Fundamentally, the main problem is that we still don’t have easy ways to try out TreeSitter queries in Emacs, so there’s a lot of trial and error involved. (especially when it comes to indentation logic) My other big problem is that most TreeSitter grammars have pretty much no documentation, you one has to learn about their AST format via experimentation (e.g. treesit-explore-mode and treesit-inspect-mode) and reading their bundled queries for font-locking and indentation. As someone who’s used to work with Ruby parser I really miss the docs and tools that come with something like the Ruby parser library.

What’s the state of project right now? Well, neocaml kind of works right now, but the indentation logic needs a lot of polish, and I’ve yet to implement properly structured navigation and some of the newer Emacs TreeSitter APIs (e.g. things). We can always “cheat” a bit with the indentation, by delegating it to another Emacs package like ocp-indent.el or even Tuareg, but I’m hoping to come up with a self-contained TreeSitter implementation in the end of the day.

If you’re feeling adventurous you can easily install the package like this:

M-x package-vc-install <RET> https://github.com/bbatsov/neocaml <RET>

In Emacs 30 you can you use-package to both install the package from GitHub and configure it:

(use-package neocaml
  :vc (:url "https://github.com/bbatsov/neocaml" :rev :newest))

Note: neocaml will auto-install the required TreeSitter grammars the first time one of the provided major modes is activated.

Please refer to the README for usage information, like the various configuration options and interactive commands.

I’m not sure how much time I’ll be able to spend working on neocaml and how far will I be able to push it. Perhaps it will never amount to anything, perhaps it will just be a research platform to bring TreeSitter support to Tuareg. And perhaps it will become a viable simple, yet modern solution for OCaml programming in Emacs. The dream is alive!

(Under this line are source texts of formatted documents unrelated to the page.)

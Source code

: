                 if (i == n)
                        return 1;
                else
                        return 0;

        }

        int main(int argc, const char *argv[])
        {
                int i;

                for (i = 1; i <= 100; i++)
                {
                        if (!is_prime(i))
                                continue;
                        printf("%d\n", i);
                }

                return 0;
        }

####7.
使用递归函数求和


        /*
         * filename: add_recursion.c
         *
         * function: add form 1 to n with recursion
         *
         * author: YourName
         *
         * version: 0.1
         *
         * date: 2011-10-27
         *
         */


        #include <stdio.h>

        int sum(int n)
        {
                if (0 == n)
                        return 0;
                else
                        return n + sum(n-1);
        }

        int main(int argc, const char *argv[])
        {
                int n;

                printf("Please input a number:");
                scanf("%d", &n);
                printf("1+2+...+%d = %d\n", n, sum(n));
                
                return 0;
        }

Contributions, suggestions and feedback are most welcome. Keep hacking!

  1. I didnt’ name it neocaml-mode intentionally - many Emacs packages contain more things than just major modes, so I prefer a more generic naming. 

  2. On a more serious note - there was never an ocaml-mode, so naming something ocaml-ts-mode is not strictly needed. But I think an actual ocaml-mode should be blessed by the the maintainers of OCaml, hosted in the primary GitHub org, and endorsed as a recommended way to program in OCaml with Emacs. Pretty tall order!